SUPPLIED DATA Start Marker

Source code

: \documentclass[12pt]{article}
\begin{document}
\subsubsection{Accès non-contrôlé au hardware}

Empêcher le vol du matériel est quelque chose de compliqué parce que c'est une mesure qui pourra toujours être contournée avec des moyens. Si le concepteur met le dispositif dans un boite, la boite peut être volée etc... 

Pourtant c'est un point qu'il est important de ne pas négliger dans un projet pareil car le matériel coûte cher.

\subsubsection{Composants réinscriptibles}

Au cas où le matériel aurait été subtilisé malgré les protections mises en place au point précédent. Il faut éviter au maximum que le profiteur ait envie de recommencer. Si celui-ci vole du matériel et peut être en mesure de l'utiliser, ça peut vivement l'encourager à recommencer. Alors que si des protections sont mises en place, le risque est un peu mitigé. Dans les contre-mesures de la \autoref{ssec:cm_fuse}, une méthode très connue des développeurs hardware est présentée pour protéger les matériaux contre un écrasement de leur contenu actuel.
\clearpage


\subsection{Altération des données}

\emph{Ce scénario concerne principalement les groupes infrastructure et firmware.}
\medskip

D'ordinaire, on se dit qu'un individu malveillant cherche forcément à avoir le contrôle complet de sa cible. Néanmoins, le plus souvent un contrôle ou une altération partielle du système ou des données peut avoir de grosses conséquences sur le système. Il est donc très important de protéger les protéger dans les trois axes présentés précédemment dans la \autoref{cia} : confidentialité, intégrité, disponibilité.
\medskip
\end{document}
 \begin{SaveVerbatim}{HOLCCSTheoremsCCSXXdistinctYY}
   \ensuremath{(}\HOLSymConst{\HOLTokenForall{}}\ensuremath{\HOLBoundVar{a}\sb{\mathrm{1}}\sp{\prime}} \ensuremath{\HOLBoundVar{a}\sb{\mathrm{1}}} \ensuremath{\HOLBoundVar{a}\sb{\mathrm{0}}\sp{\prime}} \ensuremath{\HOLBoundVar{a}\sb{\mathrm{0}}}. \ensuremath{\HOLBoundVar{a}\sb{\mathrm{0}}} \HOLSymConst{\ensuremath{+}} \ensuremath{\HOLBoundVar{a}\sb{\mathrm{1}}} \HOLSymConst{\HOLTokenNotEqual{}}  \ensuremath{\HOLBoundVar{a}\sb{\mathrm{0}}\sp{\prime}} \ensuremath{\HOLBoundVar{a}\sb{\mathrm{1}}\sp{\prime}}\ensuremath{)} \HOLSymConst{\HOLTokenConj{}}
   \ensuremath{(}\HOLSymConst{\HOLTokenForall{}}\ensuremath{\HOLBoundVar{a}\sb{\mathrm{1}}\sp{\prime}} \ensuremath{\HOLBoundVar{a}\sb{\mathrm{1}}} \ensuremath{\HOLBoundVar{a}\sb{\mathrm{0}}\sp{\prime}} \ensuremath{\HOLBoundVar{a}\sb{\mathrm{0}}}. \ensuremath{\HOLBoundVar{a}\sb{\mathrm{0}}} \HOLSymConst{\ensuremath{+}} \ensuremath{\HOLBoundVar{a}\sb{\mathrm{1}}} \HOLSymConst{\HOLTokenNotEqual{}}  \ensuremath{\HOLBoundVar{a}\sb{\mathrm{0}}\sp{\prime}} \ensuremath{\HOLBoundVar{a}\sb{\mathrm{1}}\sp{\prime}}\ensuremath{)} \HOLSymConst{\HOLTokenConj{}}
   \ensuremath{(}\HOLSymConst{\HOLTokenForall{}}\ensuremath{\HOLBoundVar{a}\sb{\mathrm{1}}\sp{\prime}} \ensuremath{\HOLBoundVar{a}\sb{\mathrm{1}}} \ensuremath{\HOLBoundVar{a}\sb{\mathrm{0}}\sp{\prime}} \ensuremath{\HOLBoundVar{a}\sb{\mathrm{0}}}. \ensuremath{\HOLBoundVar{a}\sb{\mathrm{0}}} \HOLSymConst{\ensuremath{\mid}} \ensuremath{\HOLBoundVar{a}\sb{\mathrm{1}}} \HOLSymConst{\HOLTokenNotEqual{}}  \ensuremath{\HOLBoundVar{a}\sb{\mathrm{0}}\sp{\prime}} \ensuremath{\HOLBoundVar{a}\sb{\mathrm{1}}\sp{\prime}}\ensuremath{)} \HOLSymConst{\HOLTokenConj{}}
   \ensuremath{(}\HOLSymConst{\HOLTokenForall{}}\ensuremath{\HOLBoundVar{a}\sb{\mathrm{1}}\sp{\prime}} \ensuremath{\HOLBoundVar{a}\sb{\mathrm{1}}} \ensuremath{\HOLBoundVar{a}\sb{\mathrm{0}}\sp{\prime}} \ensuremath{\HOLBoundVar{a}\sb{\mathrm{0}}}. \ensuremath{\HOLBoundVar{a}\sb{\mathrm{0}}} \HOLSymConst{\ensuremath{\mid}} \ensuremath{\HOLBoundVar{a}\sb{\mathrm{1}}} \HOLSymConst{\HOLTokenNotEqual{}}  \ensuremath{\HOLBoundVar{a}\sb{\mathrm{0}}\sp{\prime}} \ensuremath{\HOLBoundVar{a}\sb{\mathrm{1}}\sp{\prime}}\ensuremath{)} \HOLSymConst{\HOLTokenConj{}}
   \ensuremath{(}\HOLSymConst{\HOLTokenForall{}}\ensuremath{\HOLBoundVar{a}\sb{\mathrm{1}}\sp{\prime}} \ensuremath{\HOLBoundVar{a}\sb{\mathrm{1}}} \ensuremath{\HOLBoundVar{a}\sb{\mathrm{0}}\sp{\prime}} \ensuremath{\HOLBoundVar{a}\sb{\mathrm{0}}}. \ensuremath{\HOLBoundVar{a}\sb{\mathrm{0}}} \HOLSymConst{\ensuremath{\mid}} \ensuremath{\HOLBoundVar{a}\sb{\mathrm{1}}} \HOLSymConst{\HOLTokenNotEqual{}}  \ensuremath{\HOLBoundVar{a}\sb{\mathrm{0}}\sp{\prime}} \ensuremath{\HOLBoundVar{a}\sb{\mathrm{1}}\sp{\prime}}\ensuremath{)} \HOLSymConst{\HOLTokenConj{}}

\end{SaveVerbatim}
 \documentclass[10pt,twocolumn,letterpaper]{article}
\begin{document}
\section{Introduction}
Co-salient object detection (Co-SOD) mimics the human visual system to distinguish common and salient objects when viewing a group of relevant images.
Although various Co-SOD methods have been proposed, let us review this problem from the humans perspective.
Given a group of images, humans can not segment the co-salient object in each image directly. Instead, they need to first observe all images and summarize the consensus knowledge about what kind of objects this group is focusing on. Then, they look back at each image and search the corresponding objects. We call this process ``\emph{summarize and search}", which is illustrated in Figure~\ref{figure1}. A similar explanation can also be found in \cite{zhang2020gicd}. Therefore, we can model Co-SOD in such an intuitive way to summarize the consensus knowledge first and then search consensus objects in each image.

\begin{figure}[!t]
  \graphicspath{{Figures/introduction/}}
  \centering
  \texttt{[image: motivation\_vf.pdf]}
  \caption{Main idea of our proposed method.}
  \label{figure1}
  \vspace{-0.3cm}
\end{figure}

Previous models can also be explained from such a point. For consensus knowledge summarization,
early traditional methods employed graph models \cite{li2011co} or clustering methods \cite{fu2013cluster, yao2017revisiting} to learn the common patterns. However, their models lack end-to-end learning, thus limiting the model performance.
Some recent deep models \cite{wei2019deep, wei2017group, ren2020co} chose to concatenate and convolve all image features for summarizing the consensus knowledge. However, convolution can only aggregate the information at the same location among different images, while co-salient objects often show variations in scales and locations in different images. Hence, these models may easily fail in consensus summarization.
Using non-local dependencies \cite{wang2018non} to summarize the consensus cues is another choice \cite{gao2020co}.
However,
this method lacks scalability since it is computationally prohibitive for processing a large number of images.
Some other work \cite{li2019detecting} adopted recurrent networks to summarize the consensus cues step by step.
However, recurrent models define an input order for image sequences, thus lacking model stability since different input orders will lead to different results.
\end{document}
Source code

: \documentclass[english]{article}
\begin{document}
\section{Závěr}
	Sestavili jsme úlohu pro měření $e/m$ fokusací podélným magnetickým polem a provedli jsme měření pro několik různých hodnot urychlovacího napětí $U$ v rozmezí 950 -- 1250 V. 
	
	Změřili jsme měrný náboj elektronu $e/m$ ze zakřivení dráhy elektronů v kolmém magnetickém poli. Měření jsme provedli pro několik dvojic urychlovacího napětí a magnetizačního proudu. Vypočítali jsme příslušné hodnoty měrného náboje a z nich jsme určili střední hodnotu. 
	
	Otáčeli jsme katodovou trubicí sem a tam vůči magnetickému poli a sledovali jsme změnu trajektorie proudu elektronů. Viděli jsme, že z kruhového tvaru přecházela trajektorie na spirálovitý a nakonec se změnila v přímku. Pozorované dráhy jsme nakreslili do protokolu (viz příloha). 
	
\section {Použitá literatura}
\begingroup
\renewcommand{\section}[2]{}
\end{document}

SUPPLIED DATA End Marker

From the line holding "Co-salient object detection" to the line holding "early traditional methods", inclusive, restate each line above exactly as written.

Co-salient object detection (Co-SOD) mimics the human visual system to distinguish common and salient objects when viewing a group of relevant images.
Although various Co-SOD methods have been proposed, let us review this problem from the humans perspective.
Given a group of images, humans can not segment the co-salient object in each image directly. Instead, they need to first observe all images and summarize the consensus knowledge about what kind of objects this group is focusing on. Then, they look back at each image and search the corresponding objects. We call this process ``\emph{summarize and search}", which is illustrated in Figure~\ref{figure1}. A similar explanation can also be found in \cite{zhang2020gicd}. Therefore, we can model Co-SOD in such an intuitive way to summarize the consensus knowledge first and then search consensus objects in each image.

\begin{figure}[!t]
  \graphicspath{{Figures/introduction/}}
  \centering
  \texttt{[image: motivation\_vf.pdf]}
  \caption{Main idea of our proposed method.}
  \label{figure1}
  \vspace{-0.3cm}
\end{figure}

Previous models can also be explained from such a point. For consensus knowledge summarization,
early traditional methods employed graph models \cite{li2011co} or clustering methods \cite{fu2013cluster, yao2017revisiting} to learn the common patterns. However, their models lack end-to-end learning, thus limiting the model performance.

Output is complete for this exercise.